Data shown:
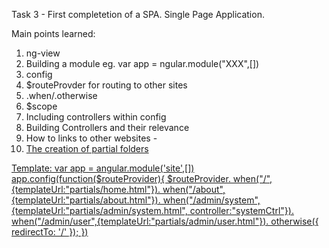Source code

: Task 3 - First completetion of a SPA. Single Page Application.

Main points learned: 

1. ng-view 
2. Building a module eg. var app = ngular.module("XXX",[])
3. config
4. $routeProvder for routing to other sites
5. .when/.otherwise
6. $scope
7. Including controllers within config
8. Building Controllers and their relevance
9. How to links to other websites  - <a href="#/home.html">
9. The creation of partial folders

Template:
var app = angular.module('site',[])
app.config(function($routeProvider){
	$routeProvider.
	when("/",{templateUrl:"partials/home.html"}).
	when("/about",{templateUrl:"partials/about.html"}).
	when("/admin/system",{templateUrl:"partials/admin/system.html", controller:"systemCtrl"}).
	when("/admin/user",{templateUrl:"partials/admin/user.html"}).
	otherwise({ redirectTo: '/' });
})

Aim of the task: Retype each entry exactly. No pictures.

Task output:
Source code

: Task 3 - First completetion of a SPA. Single Page Application.

Main points learned: 

1. ng-view 
2. Building a module eg. var app = ngular.module("XXX",[])
3. config
4. $routeProvder for routing to other sites
5. .when/.otherwise
6. $scope
7. Including controllers within config
8. Building Controllers and their relevance
9. How to links to other websites  - <a href="#/home.html">
9. The creation of partial folders

Template:
var app = angular.module('site',[])
app.config(function($routeProvider){
	$routeProvider.
	when("/",{templateUrl:"partials/home.html"}).
	when("/about",{templateUrl:"partials/about.html"}).
	when("/admin/system",{templateUrl:"partials/admin/system.html", controller:"systemCtrl"}).
	when("/admin/user",{templateUrl:"partials/admin/user.html"}).
	otherwise({ redirectTo: '/' });
})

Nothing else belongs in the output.